Dossier : IMM-10506-03

Référence : 2004 CF 78

Toronto (Ontario), le 19 janvier 2004

EN PRÉSENCE DE MONSIEUR LE JUGE SHORE                                 

ENTRE :

JOSEPH MENSAH

                                                                                                                                                      demandeur

                                                                                   et

                          LE MINISTRE DE LA CITOYENNETÉ ET DE L'IMMIGRATION

                                                                                                                                                        défendeur

                                  MOTIFS DE L'ORDONNANCE ET ORDONNANCE

INTRODUCTION

[1]                 Il s'agit d'une requête visant l'obtention d'un sursis à l'exécution d'une mesure de renvoi. Le demandeur doit être renvoyé du Canada le 20 janvier 2004.

[2]                 Le demandeur demande à la Cour de surseoir à une convocation pour se présenter aux fins de son renvoi établie par l'agente d'expulsion, Tammy Hanlon, le 10 décembre 2003, et communiquée au demandeur le même jour. Cette convocation prévoit que le demandeur doit se présenter aux fins de son renvoi au Ghana le 20 janvier 2004, à 15 h.


CONTEXTE

[3]                 Le demandeur vit au Canada depuis 6 ans. Il a déposé une demande fondée sur des considérations humanitaires (demande CH) qui est toujours en instance. (Il s'agit de sa troisième demande CH.)
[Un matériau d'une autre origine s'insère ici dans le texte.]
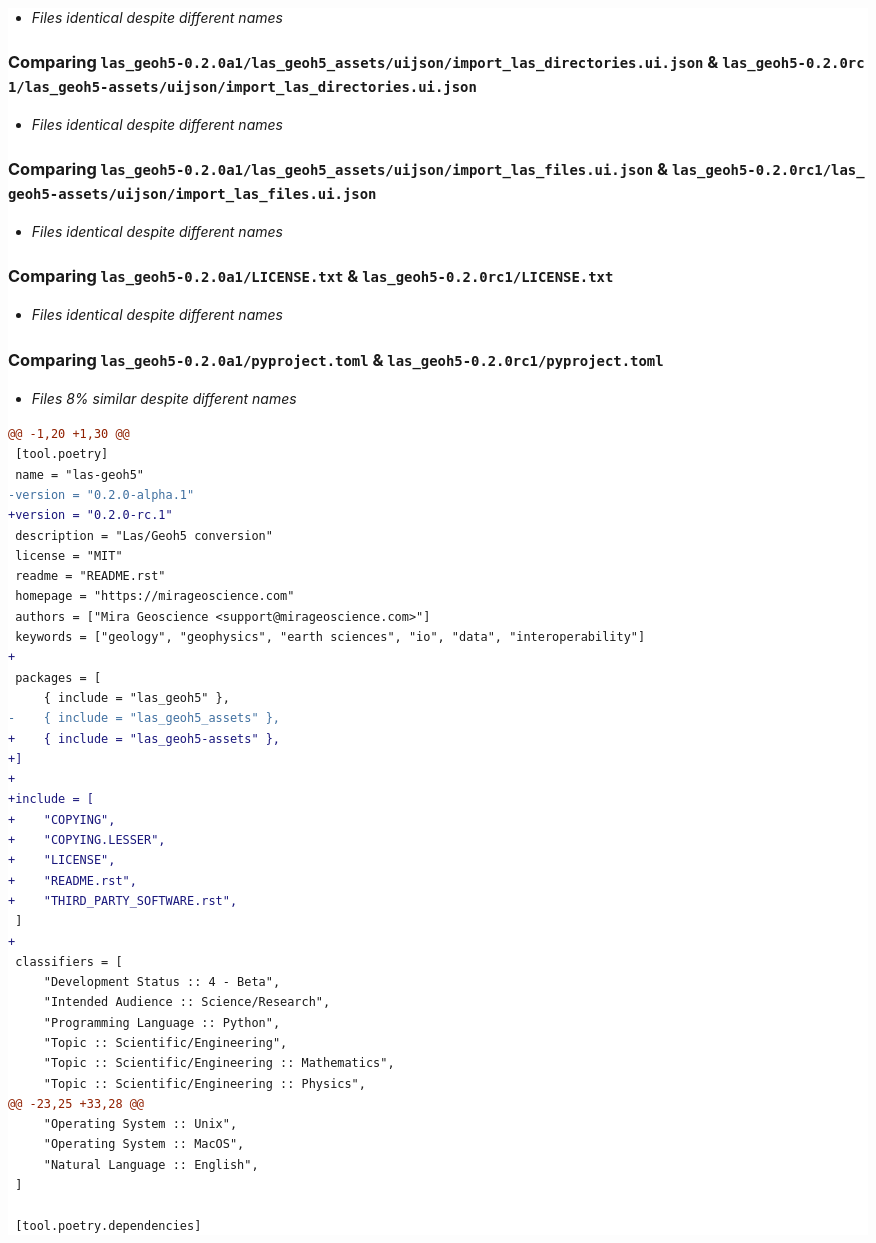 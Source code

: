  * *Files identical despite different names*

### Comparing `las_geoh5-0.2.0a1/las_geoh5_assets/uijson/import_las_directories.ui.json` & `las_geoh5-0.2.0rc1/las_geoh5-assets/uijson/import_las_directories.ui.json`

 * *Files identical despite different names*

### Comparing `las_geoh5-0.2.0a1/las_geoh5_assets/uijson/import_las_files.ui.json` & `las_geoh5-0.2.0rc1/las_geoh5-assets/uijson/import_las_files.ui.json`

 * *Files identical despite different names*

### Comparing `las_geoh5-0.2.0a1/LICENSE.txt` & `las_geoh5-0.2.0rc1/LICENSE.txt`

 * *Files identical despite different names*

### Comparing `las_geoh5-0.2.0a1/pyproject.toml` & `las_geoh5-0.2.0rc1/pyproject.toml`

 * *Files 8% similar despite different names*

```diff
@@ -1,20 +1,30 @@
 [tool.poetry]
 name = "las-geoh5"
-version = "0.2.0-alpha.1"
+version = "0.2.0-rc.1"
 description = "Las/Geoh5 conversion"
 license = "MIT"
 readme = "README.rst"
 homepage = "https://mirageoscience.com"
 authors = ["Mira Geoscience <support@mirageoscience.com>"]
 keywords = ["geology", "geophysics", "earth sciences", "io", "data", "interoperability"]
+
 packages = [
     { include = "las_geoh5" },
-    { include = "las_geoh5_assets" },
+    { include = "las_geoh5-assets" },
+]
+
+include = [
+    "COPYING",
+    "COPYING.LESSER",
+    "LICENSE",
+    "README.rst",
+    "THIRD_PARTY_SOFTWARE.rst",
 ]
+
 classifiers = [
     "Development Status :: 4 - Beta",
     "Intended Audience :: Science/Research",
     "Programming Language :: Python",
     "Topic :: Scientific/Engineering",
     "Topic :: Scientific/Engineering :: Mathematics",
     "Topic :: Scientific/Engineering :: Physics",
@@ -23,25 +33,28 @@
     "Operating System :: Unix",
     "Operating System :: MacOS",
     "Natural Language :: English",
 ]
 
 [tool.poetry.dependencies]
```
[4]                 Le demandeur a une conjointe de fait et un bébé de 4 mois. Le demandeur a un emploi et pourvoit aux besoins financiers de sa conjointe et de son enfant. La conjointe du demandeur ne travaille pas hors du foyer.

QUESTION EN LITIGE

La Cour doit-elle surseoir à la mesure de renvoi?

ANALYSE

Avant d'accorder un sursis à l'exécution d'une mesure de renvoi, la Cour doit être convaincue que :

(a)         le demandeur a soulevé une question sérieuse à trancher;


(b)         le demandeur subira un préjudice irréparable s'il est renvoyé du Canada;

(c)         la prépondérance des inconvénients penche en faveur du demandeur. Le demandeur doit satisfaire aux trois volets du critère. (Voir l'arrêt Toth c. Canada (Ministre de l'Emploi et de l'Immigration (1988), 86 N.R. 302 (C.A.F.). Pour la Cour, si l'un des trois volets du critère n'est pas respecté, le critère lui-même n'est pas respecté.

[5]                 Le demandeur prétend que l'intérêt supérieur de l'enfant n'a pas été pris en compte et que cela soulève en soi une question sérieuse. La Cour est saisie de cette question.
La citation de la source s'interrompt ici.